◆ WHAT IS NEEDED
Report the number of lines in the data below that hold "prev", without any other words.

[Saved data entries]
------------------------
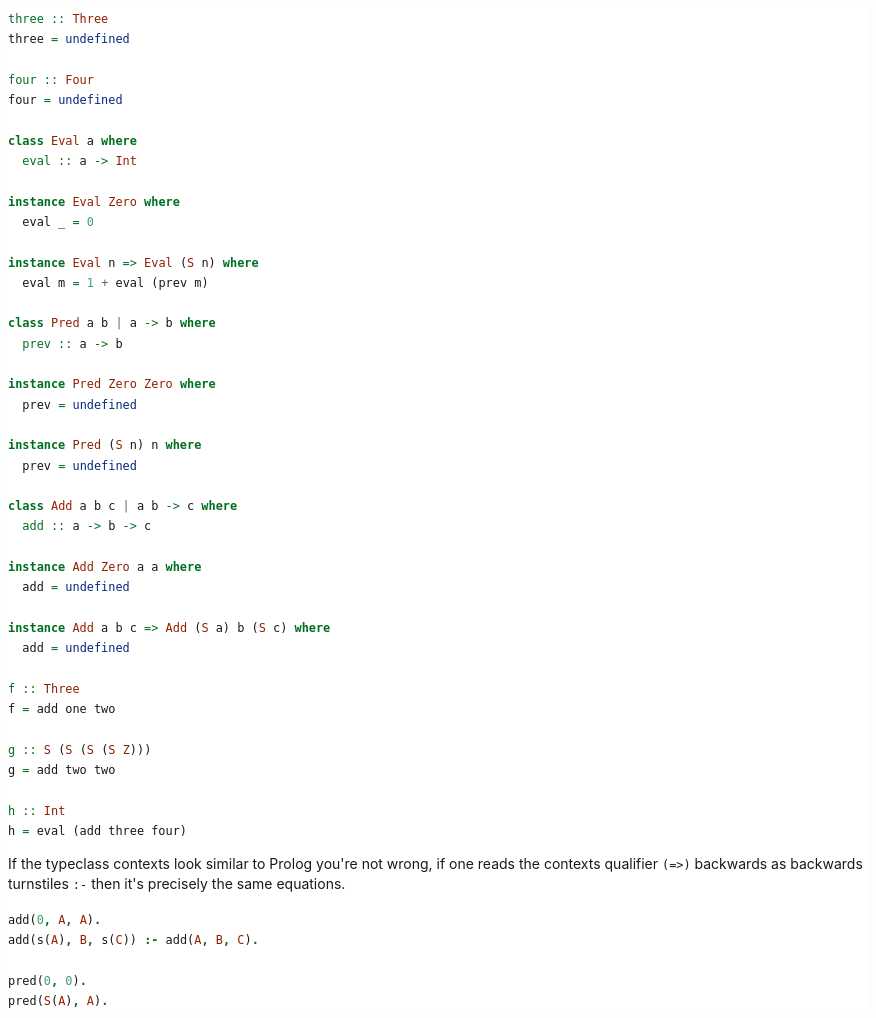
```haskell
three :: Three
three = undefined

four :: Four
four = undefined

class Eval a where
  eval :: a -> Int

instance Eval Zero where
  eval _ = 0

instance Eval n => Eval (S n) where
  eval m = 1 + eval (prev m)

class Pred a b | a -> b where
  prev :: a -> b

instance Pred Zero Zero where
  prev = undefined

instance Pred (S n) n where
  prev = undefined

class Add a b c | a b -> c where
  add :: a -> b -> c

instance Add Zero a a where
  add = undefined

instance Add a b c => Add (S a) b (S c) where
  add = undefined

f :: Three
f = add one two

g :: S (S (S (S Z)))
g = add two two

h :: Int
h = eval (add three four)
```

If the typeclass contexts look similar to Prolog you're not wrong, if one reads
the contexts qualifier ``(=>)`` backwards as backwards turnstiles ``:-`` then
it's precisely the same equations.

```prolog
add(0, A, A).
add(s(A), B, s(C)) :- add(A, B, C).

pred(0, 0).
pred(S(A), A).
```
------------------------
◆ RESPONSE
4